Peter Norvig (one of Google's AI leaders) shed some light onto this at his talk at the ACC05 conference last September.

What he alluded to there was a goal, in 5+ years from now, of having a system that can answer any natural language query whose answer exists somewhere on the Internet.

E.g. if asked "Who was the first President of the US" it would answer "George Washington" because somewhere there is a web page with a sentence such as "George Washington, the first President of the United States, blah blah."

This would be Step 1. He didn't talk about it, but it's obvious Step 2 would be something that could answer questions whose answers are not contained on any single Web page.

To see how far off we are from this Step 2 now, peruse the results of the Pascal Challenge on "Recognizing Textual Entailment", from last year:

http://www.pascal-network.org/Challenges/RTE/

Anyway, I suspect what Norvig described reflects Google's intentions; and IMO is not exactly a direct approach at AGI in the sense that it has no focus on self-understanding, creativity, and so forth.
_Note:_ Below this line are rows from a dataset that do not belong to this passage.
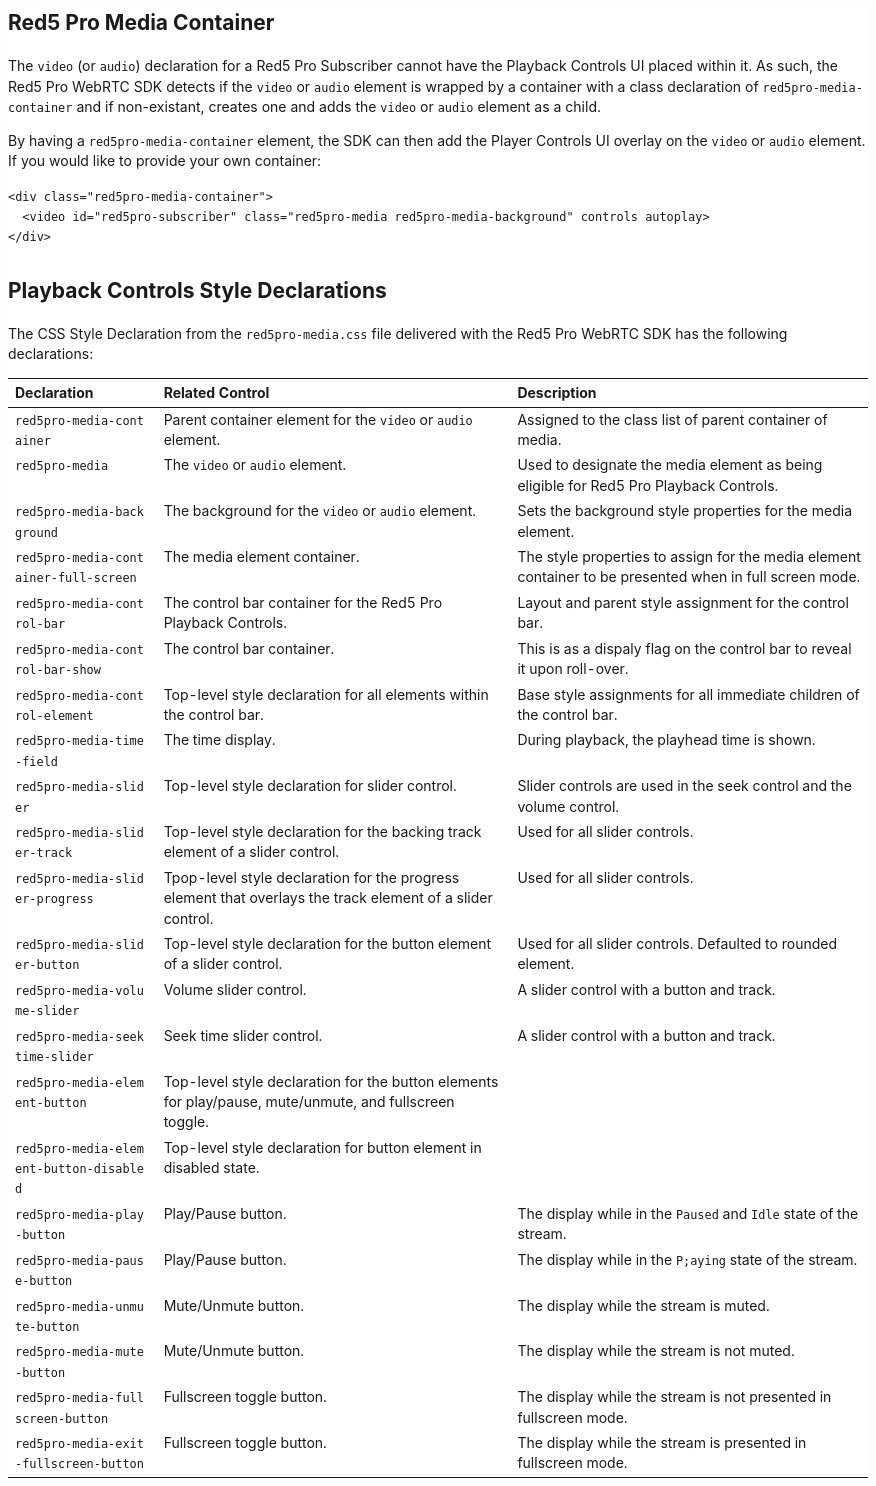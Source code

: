 ## Red5 Pro Media Container
The `video` (or `audio`) declaration for a Red5 Pro Subscriber cannot have the Playback Controls UI placed within it. As such, the Red5 Pro WebRTC SDK detects if the `video` or `audio` element is wrapped by a container with a class declaration of `red5pro-media-container` and if non-existant, creates one and adds the `video` or `audio` element as a child.

By having a `red5pro-media-container` element, the SDK can then add the Player Controls UI overlay on the `video` or `audio` element. If you would like to provide your own container:

```
<div class="red5pro-media-container">
  <video id="red5pro-subscriber" class="red5pro-media red5pro-media-background" controls autoplay>
</div>
```

## Playback Controls Style Declarations
The CSS Style Declaration from the `red5pro-media.css` file delivered with the Red5 Pro WebRTC SDK has the following declarations:

| Declaration | Related Control | Description |
| :--- | :--- | :--- |
| `red5pro-media-container` | Parent container element for the `video` or `audio` element. | Assigned to the class list of parent container of media. |
| `red5pro-media` | The `video` or `audio` element. | Used to designate the media element as being eligible for Red5 Pro Playback Controls. |
| `red5pro-media-background` | The background for the `video` or `audio` element. | Sets the background style properties for the media element. |
| `red5pro-media-container-full-screen` | The media element container. | The style properties to assign for the media element container to be presented when in full screen mode. |
| `red5pro-media-control-bar` | The control bar container for the Red5 Pro Playback Controls. | Layout and parent style assignment for the control bar. |
| `red5pro-media-control-bar-show` | The control bar container. | This is as a dispaly flag on the control bar to reveal it upon roll-over. |
| `red5pro-media-control-element` | Top-level style declaration for all elements within the control bar. | Base style assignments for all immediate children of the control bar. |
| `red5pro-media-time-field` | The time display. | During playback, the playhead time is shown. |
| `red5pro-media-slider` | Top-level style declaration for slider control. | Slider controls are used in the seek control and the volume control. |
| `red5pro-media-slider-track` | Top-level style declaration for the backing track element of a slider control. | Used for all slider controls. |
| `red5pro-media-slider-progress` | Tpop-level style declaration for the progress element that overlays the track element of a slider control. | Used for all slider controls. |
| `red5pro-media-slider-button` | Top-level style declaration for the button element of a slider control. | Used for all slider controls. Defaulted to rounded element. |
| `red5pro-media-volume-slider` | Volume slider control. | A slider control with a button and track. |
| `red5pro-media-seektime-slider` | Seek time slider control. | A slider control with a button and track. |
| `red5pro-media-element-button` | Top-level style declaration for the button elements for play/pause, mute/unmute, and fullscreen toggle. |
| `red5pro-media-element-button-disabled` | Top-level style declaration for button element in disabled state. |
| `red5pro-media-play-button` | Play/Pause button. | The display while in the `Paused` and `Idle` state of the stream. |
| `red5pro-media-pause-button` | Play/Pause button. | The display while in the `P;aying` state of the stream. |
| `red5pro-media-unmute-button` | Mute/Unmute button. | The display while the stream is muted. |
| `red5pro-media-mute-button` | Mute/Unmute button. | The display while the stream is not muted. |
| `red5pro-media-fullscreen-button` | Fullscreen toggle button. | The display while the stream is not presented in fullscreen mode. |
| `red5pro-media-exit-fullscreen-button` | Fullscreen toggle button. | The display while the stream is presented in fullscreen mode. |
However, I can see how proceeding in this direction could in time create a system that could (with appropriate expenditure of additional effort) be turned into an AGI.

-- Ben Goertzel

3 Comments:

Blogger Bob Mottram said...

I doubt that Google is persuing AGI directly, but there does seem to be a clear selective pressure in that direction. It's obviously advantageous for the search engine companies to devise systems which can understand written text more accurately. I think it's a shame that although the semantic web idea has been around for quite a few years now it doesn't seem have gained any popularity.

5:40 AM  
Blogger Josh said...

I don't think that people see it as being plausible yet. I'd be interested to see if Google might fund a promising AGI project if one could generate something legitimately interesting. It would be very un-google-like to pass it up.

2:46 PM  
Blogger MT said...

I heard somebody say Google had automated idiomatic chinese-to-english translation...or vice versa. Was that you by any chance, ben?